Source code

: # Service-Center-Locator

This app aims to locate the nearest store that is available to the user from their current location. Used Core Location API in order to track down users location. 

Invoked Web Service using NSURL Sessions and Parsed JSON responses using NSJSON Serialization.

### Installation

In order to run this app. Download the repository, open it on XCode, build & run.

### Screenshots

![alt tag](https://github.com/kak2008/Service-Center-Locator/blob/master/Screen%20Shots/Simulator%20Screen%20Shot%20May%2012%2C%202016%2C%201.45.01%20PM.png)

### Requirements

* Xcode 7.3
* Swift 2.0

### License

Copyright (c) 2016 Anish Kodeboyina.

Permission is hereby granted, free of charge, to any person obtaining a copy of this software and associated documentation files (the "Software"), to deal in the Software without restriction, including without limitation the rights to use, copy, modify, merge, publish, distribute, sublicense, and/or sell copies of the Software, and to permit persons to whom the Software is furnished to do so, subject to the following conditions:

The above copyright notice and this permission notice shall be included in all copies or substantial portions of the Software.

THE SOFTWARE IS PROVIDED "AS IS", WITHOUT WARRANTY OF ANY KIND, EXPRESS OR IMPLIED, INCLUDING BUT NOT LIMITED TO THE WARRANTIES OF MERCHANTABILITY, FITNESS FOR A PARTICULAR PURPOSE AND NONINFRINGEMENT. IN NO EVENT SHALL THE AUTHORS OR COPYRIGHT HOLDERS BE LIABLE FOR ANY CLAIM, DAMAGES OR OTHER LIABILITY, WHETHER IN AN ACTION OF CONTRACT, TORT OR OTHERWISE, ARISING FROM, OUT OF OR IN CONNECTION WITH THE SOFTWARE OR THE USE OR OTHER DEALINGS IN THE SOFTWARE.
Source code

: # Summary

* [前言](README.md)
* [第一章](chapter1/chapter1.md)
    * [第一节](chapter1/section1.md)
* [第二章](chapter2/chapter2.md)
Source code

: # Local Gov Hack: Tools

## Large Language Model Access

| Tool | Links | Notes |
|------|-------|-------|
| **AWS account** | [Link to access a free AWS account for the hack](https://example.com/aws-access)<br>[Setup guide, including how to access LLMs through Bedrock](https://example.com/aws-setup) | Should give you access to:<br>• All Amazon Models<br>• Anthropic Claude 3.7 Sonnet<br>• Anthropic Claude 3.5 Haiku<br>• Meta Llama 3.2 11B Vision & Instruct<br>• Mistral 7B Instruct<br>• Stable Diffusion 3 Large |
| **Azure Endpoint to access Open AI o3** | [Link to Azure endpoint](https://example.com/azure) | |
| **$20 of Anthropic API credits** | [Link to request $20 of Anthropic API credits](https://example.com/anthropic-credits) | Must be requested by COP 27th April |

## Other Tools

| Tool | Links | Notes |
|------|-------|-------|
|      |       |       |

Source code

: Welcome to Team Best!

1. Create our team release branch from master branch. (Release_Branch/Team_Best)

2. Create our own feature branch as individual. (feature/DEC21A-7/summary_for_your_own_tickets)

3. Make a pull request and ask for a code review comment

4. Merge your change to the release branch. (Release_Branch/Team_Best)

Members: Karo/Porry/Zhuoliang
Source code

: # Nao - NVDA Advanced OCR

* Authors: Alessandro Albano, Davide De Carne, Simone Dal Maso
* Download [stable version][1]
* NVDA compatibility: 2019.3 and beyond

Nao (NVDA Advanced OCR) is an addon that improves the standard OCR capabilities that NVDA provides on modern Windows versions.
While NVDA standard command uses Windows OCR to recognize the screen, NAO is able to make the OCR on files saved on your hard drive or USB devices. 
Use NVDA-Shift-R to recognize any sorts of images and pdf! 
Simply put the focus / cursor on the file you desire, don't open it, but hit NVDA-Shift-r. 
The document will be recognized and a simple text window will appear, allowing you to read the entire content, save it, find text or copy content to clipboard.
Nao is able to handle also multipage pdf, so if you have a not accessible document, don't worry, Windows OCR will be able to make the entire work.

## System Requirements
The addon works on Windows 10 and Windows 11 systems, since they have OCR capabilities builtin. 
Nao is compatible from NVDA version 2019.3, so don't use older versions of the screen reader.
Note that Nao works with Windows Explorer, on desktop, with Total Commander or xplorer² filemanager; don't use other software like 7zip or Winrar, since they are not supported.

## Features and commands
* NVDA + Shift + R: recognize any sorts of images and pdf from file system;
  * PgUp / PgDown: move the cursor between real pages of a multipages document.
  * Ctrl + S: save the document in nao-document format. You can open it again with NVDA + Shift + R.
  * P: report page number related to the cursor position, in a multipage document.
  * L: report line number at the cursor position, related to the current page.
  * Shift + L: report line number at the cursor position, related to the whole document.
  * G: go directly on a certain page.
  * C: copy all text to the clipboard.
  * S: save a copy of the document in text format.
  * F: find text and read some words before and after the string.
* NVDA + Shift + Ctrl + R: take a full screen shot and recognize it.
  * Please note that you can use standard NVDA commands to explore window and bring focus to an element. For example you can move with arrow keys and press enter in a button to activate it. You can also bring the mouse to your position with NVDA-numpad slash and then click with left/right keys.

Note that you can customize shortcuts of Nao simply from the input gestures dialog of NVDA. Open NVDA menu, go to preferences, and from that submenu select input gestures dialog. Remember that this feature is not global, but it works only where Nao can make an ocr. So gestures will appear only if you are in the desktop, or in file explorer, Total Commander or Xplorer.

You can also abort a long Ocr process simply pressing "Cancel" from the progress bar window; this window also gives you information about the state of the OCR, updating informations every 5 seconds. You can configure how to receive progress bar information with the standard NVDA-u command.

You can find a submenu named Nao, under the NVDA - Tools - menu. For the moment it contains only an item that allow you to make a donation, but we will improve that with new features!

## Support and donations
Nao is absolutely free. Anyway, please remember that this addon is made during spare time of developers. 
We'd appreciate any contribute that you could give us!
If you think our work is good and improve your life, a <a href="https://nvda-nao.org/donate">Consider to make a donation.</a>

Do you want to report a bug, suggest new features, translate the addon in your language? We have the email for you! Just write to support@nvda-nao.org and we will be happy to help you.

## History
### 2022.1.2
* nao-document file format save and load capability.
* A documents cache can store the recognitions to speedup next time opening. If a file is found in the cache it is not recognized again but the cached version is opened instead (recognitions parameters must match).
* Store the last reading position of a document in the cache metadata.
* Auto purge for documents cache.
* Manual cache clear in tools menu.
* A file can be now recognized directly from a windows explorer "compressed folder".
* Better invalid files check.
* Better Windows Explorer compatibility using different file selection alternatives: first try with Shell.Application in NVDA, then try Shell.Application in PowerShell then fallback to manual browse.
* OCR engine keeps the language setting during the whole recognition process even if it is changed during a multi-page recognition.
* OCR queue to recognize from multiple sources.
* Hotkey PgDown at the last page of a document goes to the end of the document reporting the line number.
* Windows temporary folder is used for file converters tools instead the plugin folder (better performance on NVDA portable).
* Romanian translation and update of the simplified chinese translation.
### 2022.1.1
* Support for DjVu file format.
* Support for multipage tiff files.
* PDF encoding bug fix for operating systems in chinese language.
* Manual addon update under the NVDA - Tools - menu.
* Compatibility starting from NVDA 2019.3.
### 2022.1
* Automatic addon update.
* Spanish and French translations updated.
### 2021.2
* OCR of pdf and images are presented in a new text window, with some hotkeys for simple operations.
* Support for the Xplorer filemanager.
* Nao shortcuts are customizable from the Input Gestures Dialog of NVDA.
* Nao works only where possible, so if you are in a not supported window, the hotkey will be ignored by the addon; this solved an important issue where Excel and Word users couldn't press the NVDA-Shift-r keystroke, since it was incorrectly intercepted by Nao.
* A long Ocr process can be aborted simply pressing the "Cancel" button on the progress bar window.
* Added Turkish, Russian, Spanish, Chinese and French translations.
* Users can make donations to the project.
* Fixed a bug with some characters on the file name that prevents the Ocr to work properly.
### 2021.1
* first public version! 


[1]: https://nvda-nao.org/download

☆ ☆ ☆ ☆ ☆ ☆ ☆

All that is wanted is the stretch of lines above from the one containing "a multipage document." through the one containing "Note that you can customize", duplicated exactly.

§ **Written reply**
  * P: report page number related to the cursor position, in a multipage document.
  * L: report line number at the cursor position, related to the current page.
  * Shift + L: report line number at the cursor position, related to the whole document.
  * G: go directly on a certain page.
  * C: copy all text to the clipboard.
  * S: save a copy of the document in text format.
  * F: find text and read some words before and after the string.
* NVDA + Shift + Ctrl + R: take a full screen shot and recognize it.
  * Please note that you can use standard NVDA commands to explore window and bring focus to an element. For example you can move with arrow keys and press enter in a button to activate it. You can also bring the mouse to your position with NVDA-numpad slash and then click with left/right keys.

Note that you can customize shortcuts of Nao simply from the input gestures dialog of NVDA. Open NVDA menu, go to preferences, and from that submenu select input gestures dialog. Remember that this feature is not global, but it works only where Nao can make an ocr. So gestures will appear only if you are in the desktop, or in file explorer, Total Commander or Xplorer.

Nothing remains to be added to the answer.